Retirer l'apostrophe de "l'avion" passe sans aucun problème.

J'ai essayé d'entourer mon json de " plutôt que de '. Et à ce moment là, j'ai aussi une erreur, car forcément, cette fois c'est les guillemets du json qui ne passent pas...

Quelqu'un aurait-il une idée pour faire passer cette apostrophe ? (Quelque chose du genre faire passer ' à l'intérieur d'une chaine dans des '   ')

Merci d'avance pour vos réponses et pistes de recherche


----------



## Romuald (17 Mai 2019)

Quand je codais en assembleur et qu'on avait le même genre de problème, on en mettait trois à la suite : '''
Peut-être que ça marche aussi avec apple script.


----------



## onilov (17 Mai 2019)

Romuald a dit:


> Quand je codais en assembleur et qu'on avait le même genre de problème, on en mettait trois à la suite : '''
> Peut-être que ça marche aussi avec apple script.

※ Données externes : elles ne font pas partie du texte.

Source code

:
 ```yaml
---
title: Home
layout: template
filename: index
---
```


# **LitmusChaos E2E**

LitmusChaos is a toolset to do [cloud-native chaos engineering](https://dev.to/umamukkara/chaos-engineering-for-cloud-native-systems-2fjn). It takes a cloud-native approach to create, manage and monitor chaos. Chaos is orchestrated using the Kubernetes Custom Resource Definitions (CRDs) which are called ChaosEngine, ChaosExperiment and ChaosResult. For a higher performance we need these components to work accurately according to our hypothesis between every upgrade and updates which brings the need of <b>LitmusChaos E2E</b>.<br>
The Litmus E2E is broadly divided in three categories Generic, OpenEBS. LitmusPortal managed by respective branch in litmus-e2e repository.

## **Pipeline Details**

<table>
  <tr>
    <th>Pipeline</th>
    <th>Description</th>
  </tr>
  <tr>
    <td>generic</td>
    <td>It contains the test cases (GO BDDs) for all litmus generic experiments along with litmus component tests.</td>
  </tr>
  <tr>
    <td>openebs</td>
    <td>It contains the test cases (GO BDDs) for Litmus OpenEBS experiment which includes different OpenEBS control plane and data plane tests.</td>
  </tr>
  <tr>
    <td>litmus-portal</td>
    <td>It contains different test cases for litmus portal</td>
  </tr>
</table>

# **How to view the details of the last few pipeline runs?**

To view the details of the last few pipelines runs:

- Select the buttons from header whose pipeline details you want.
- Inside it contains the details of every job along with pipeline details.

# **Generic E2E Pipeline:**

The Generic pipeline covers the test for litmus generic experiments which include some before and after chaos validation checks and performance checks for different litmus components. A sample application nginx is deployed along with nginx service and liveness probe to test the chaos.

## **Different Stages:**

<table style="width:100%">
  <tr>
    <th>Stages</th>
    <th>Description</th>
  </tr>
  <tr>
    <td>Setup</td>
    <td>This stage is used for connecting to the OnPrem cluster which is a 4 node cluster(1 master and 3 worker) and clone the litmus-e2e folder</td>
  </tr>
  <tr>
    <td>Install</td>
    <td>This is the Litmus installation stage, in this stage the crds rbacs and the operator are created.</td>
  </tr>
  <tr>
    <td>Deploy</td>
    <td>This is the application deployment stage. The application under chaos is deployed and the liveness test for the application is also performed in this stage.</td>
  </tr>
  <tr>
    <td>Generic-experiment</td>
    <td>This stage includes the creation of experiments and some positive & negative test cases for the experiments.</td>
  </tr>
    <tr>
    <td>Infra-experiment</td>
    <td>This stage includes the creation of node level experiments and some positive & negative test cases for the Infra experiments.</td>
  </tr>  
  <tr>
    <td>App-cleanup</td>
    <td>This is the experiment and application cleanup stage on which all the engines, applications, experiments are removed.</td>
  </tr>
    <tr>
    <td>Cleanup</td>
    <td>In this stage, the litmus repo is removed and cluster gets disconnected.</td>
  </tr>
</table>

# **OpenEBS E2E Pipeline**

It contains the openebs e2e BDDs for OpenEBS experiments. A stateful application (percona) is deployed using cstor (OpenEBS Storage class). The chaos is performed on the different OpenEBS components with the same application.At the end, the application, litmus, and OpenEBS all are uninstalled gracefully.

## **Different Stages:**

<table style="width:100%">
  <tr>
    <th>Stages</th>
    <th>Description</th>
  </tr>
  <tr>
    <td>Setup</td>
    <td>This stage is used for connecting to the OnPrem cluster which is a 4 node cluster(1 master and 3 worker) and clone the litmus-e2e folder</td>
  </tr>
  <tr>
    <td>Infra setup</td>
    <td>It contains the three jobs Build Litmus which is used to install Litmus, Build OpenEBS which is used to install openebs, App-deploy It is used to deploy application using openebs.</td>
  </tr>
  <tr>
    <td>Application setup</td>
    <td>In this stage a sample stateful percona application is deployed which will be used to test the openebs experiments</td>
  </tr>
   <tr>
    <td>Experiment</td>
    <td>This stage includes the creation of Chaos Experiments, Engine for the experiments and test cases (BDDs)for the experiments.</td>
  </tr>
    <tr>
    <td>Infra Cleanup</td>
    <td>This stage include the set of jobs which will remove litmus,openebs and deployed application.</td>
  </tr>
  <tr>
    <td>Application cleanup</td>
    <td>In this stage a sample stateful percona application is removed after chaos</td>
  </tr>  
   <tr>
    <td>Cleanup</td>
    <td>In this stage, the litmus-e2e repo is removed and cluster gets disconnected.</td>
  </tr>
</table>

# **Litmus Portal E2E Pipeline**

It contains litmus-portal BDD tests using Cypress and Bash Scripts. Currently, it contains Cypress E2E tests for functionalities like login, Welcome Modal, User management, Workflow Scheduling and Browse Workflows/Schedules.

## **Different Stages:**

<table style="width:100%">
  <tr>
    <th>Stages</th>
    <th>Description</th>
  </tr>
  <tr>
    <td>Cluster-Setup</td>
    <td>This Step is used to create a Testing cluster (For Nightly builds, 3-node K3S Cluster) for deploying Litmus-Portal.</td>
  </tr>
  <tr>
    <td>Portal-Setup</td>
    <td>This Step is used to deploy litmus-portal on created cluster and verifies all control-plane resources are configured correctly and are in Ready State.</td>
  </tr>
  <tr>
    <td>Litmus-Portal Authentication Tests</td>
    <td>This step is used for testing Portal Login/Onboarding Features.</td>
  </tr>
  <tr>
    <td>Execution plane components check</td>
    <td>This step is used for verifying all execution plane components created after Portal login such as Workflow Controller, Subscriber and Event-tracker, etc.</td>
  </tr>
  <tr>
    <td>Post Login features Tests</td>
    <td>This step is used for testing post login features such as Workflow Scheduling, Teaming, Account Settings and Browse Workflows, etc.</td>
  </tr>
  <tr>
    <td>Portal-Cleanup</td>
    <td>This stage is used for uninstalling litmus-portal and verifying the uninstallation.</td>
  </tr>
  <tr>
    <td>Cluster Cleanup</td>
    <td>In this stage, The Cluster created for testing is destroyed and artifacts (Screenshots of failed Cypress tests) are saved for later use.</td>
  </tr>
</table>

Merci Romuald, mais ca ne marche pas...


----------



## zeltron54 (18 Mai 2019)

Bonjour,
Dans la commande do shell script il faut mettre l'antislash et l'apostrophe, mais pas directement, tu mets les caractères dans des variables et tu construit ta variable avant de la passer.
Je te met un exemple ce sera plus clair, avant une commande echo et sed qui modifie la phrase d'entrée "bonjour l'avion est bleu" en bonjour l'avion est blanc.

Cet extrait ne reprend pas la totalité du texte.